Fresh Herbs and Garnishes

  • Fresh basil, torn
  • Fresh cilantro, chopped
  • Chopped scallions
  • Salt and pepper to taste
  • Lime wedges for serving


Instructions

  1. Sauté Aromatics: Heat olive oil in a large pot over medium-high heat. Add the finely chopped onion and sauté for 5 minutes until soft and translucent, developing the base flavor of the soup.
  2. Add Ginger, Garlic, and Curry Paste: Stir in the grated fresh ginger, minced garlic, and Thai red curry paste. Cook for 30 seconds, stirring continuously to release the aromatic oils and blend the flavors well.
  3. Add Liquids and Noodles: Pour in the chicken or vegetable broth, water, and lime juice. Bring the mixture to a gentle boil, then add the uncooked rice noodles to cook directly in the broth.
  4. Incorporate Coconut Milk and Chicken: Stir in the full-fat coconut milk and shredded cooked chicken. Reduce heat to low and let the soup simmer gently for 10 minutes, allowing the flavors to meld and the noodles to soften fully.
  5. Finish with Fresh Herbs and Seasoning: Just before serving, stir in the torn basil, chopped cilantro, and scallions. Season with salt and pepper to taste.
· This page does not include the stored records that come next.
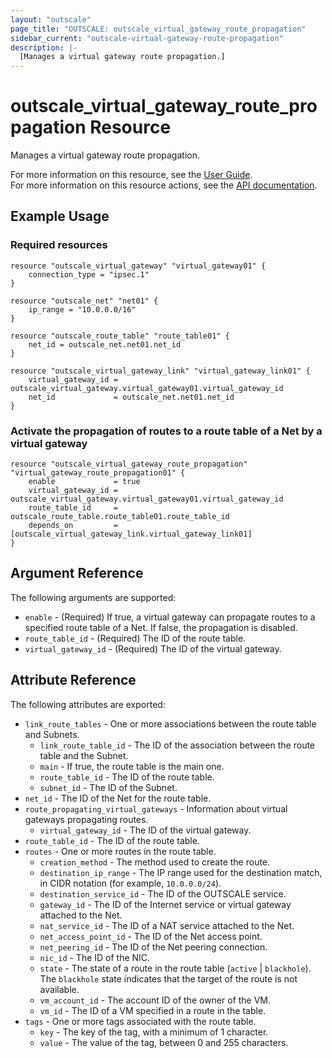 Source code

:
 ```yaml
---
layout: "outscale"
page_title: "OUTSCALE: outscale_virtual_gateway_route_propagation"
sidebar_current: "outscale-virtual-gateway-route-propagation"
description: |-
  [Manages a virtual gateway route propagation.]
---
```


# outscale_virtual_gateway_route_propagation Resource

Manages a virtual gateway route propagation.

For more information on this resource, see the [User Guide](https://docs.outscale.com/en/userguide/About-Routing-Configuration-for-VPN-Connections.html).  
For more information on this resource actions, see the [API documentation](https://docs.outscale.com/api#updateroutepropagation).

## Example Usage

### Required resources

```hcl
resource "outscale_virtual_gateway" "virtual_gateway01" {
	connection_type = "ipsec.1"
}

resource "outscale_net" "net01" {
	ip_range = "10.0.0.0/16"
}

resource "outscale_route_table" "route_table01" {
	net_id = outscale_net.net01.net_id
}

resource "outscale_virtual_gateway_link" "virtual_gateway_link01" {
	virtual_gateway_id = outscale_virtual_gateway.virtual_gateway01.virtual_gateway_id
	net_id             = outscale_net.net01.net_id
}
```

### Activate the propagation of routes to a route table of a Net by a virtual gateway

```hcl
resource "outscale_virtual_gateway_route_propagation" "virtual_gateway_route_propagation01" {
	enable             = true
	virtual_gateway_id = outscale_virtual_gateway.virtual_gateway01.virtual_gateway_id
	route_table_id     = outscale_route_table.route_table01.route_table_id
	depends_on         = [outscale_virtual_gateway_link.virtual_gateway_link01]
}
```

## Argument Reference

The following arguments are supported:

* `enable` - (Required) If true, a virtual gateway can propagate routes to a specified route table of a Net. If false, the propagation is disabled.
* `route_table_id` - (Required) The ID of the route table.
* `virtual_gateway_id` - (Required) The ID of the virtual gateway.

## Attribute Reference

The following attributes are exported:

* `link_route_tables` - One or more associations between the route table and Subnets.
    * `link_route_table_id` - The ID of the association between the route table and the Subnet.
    * `main` - If true, the route table is the main one.
    * `route_table_id` - The ID of the route table.
    * `subnet_id` - The ID of the Subnet.
* `net_id` - The ID of the Net for the route table.
* `route_propagating_virtual_gateways` - Information about virtual gateways propagating routes.
    * `virtual_gateway_id` - The ID of the virtual gateway.
* `route_table_id` - The ID of the route table.
* `routes` - One or more routes in the route table.
    * `creation_method` - The method used to create the route.
    * `destination_ip_range` - The IP range used for the destination match, in CIDR notation (for example, `10.0.0.0/24`).
    * `destination_service_id` - The ID of the OUTSCALE service.
    * `gateway_id` - The ID of the Internet service or virtual gateway attached to the Net.
    * `nat_service_id` - The ID of a NAT service attached to the Net.
    * `net_access_point_id` - The ID of the Net access point.
    * `net_peering_id` - The ID of the Net peering connection.
    * `nic_id` - The ID of the NIC.
    * `state` - The state of a route in the route table (`active` \| `blackhole`). The `blackhole` state indicates that the target of the route is not available.
    * `vm_account_id` - The account ID of the owner of the VM.
    * `vm_id` - The ID of a VM specified in a route in the table.
* `tags` - One or more tags associated with the route table.
    * `key` - The key of the tag, with a minimum of 1 character.
    * `value` - The value of the tag, between 0 and 255 characters.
Serve hot with lime wedges for added zest.

Notes

  • Use cooked shredded chicken to save time; rotisserie chicken works well.
  • Adjust the amount of red curry paste based on your spice preference.
  • Substitute rice noodles with other noodle types if desired, adjusting cooking times accordingly.
  • For a vegetarian version, use vegetable broth and tofu instead of chicken.
  • Leftovers store well in the refrigerator for up to 3 days, and the noodles may absorb more liquid when reheated.